[Source texts of formatted documents]
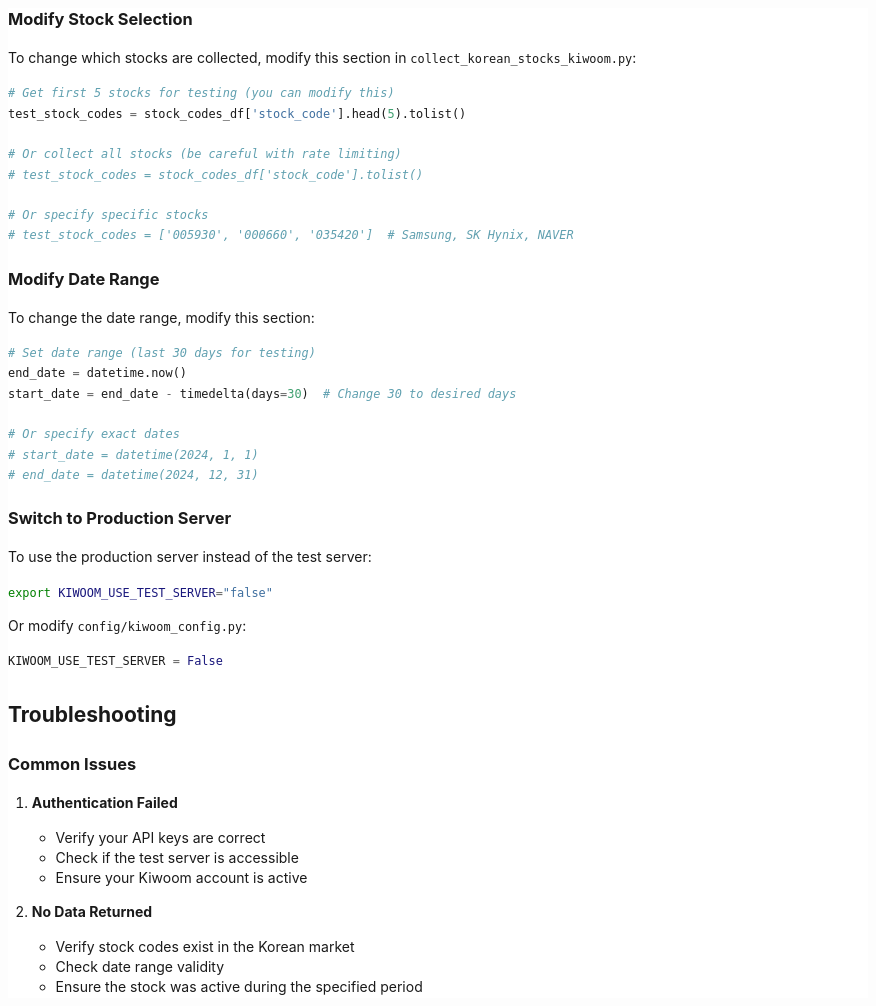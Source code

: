 ### Modify Stock Selection

To change which stocks are collected, modify this section in `collect_korean_stocks_kiwoom.py`:

```python
# Get first 5 stocks for testing (you can modify this)
test_stock_codes = stock_codes_df['stock_code'].head(5).tolist()

# Or collect all stocks (be careful with rate limiting)
# test_stock_codes = stock_codes_df['stock_code'].tolist()

# Or specify specific stocks
# test_stock_codes = ['005930', '000660', '035420']  # Samsung, SK Hynix, NAVER
```

### Modify Date Range

To change the date range, modify this section:

```python
# Set date range (last 30 days for testing)
end_date = datetime.now()
start_date = end_date - timedelta(days=30)  # Change 30 to desired days

# Or specify exact dates
# start_date = datetime(2024, 1, 1)
# end_date = datetime(2024, 12, 31)
```

### Switch to Production Server

To use the production server instead of the test server:

```bash
export KIWOOM_USE_TEST_SERVER="false"
```

Or modify `config/kiwoom_config.py`:
```python
KIWOOM_USE_TEST_SERVER = False
```

## Troubleshooting

### Common Issues

1. **Authentication Failed**
   - Verify your API keys are correct
   - Check if the test server is accessible
   - Ensure your Kiwoom account is active

2. **No Data Returned**
   - Verify stock codes exist in the Korean market
   - Check date range validity
   - Ensure the stock was active during the specified period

▶ Task statement:
Going through the entries above line by line, work out how many lines include the word "section". Only the number is required.

▶ Your response:
2